• Records provided:
--- START ---

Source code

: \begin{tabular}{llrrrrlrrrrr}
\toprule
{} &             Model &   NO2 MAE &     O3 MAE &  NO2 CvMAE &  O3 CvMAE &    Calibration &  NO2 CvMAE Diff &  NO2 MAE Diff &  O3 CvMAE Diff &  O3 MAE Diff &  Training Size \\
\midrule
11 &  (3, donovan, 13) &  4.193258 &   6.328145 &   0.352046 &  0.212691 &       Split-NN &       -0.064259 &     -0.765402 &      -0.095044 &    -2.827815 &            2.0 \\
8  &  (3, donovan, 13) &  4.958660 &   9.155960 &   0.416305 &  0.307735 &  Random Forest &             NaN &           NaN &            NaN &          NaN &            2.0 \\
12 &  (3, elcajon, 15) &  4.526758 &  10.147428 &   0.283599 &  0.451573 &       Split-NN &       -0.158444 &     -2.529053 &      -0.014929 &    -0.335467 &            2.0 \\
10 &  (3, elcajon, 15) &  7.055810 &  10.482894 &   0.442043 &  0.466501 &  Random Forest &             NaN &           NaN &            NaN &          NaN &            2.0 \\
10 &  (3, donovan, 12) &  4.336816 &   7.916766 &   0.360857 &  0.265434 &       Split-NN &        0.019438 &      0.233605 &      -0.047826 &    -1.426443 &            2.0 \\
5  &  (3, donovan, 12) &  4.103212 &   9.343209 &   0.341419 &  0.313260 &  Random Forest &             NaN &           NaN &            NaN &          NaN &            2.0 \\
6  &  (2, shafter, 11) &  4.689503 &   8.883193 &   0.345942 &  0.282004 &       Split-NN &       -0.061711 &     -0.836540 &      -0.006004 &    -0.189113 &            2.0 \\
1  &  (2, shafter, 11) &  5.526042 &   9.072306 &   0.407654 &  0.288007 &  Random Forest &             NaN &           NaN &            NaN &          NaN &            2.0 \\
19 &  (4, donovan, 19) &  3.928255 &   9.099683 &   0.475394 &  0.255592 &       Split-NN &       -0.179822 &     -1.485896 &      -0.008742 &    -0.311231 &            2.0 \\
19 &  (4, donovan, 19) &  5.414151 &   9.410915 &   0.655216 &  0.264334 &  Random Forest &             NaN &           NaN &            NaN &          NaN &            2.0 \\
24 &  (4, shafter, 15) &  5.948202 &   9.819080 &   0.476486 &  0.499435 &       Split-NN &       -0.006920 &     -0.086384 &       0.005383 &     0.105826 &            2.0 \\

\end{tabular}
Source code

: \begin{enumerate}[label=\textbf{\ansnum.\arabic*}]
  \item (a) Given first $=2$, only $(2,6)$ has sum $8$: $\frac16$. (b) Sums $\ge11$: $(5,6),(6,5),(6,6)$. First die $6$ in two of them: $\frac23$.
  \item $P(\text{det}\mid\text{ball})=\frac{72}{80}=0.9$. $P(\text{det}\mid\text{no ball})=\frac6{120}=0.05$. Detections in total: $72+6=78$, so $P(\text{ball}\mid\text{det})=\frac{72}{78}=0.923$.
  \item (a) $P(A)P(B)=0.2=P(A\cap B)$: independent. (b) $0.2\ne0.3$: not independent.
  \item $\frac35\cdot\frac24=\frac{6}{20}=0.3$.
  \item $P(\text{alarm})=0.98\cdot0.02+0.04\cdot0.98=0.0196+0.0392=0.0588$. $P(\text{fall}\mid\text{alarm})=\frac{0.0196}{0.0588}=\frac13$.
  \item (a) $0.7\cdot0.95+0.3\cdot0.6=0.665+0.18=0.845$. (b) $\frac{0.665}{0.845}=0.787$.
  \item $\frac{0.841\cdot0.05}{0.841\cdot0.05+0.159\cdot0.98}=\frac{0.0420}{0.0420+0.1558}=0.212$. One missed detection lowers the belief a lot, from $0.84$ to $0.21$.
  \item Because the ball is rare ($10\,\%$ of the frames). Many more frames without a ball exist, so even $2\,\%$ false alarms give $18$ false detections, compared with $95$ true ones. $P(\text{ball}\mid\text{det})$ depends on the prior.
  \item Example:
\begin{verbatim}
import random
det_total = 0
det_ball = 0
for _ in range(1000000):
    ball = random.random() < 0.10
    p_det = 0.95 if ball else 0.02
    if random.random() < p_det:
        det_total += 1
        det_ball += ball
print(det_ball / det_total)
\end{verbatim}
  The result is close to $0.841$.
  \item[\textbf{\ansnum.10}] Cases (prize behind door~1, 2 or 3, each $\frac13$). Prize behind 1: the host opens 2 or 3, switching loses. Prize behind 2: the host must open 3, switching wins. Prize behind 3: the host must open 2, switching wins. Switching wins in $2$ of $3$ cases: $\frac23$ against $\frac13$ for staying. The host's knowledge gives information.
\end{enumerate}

--- END ---

• Problem to work on:
Look through the listing and return each line containing the word "tabular".

• Exercise answer:
: \begin{tabular}{llrrrrlrrrrr}
\end{tabular}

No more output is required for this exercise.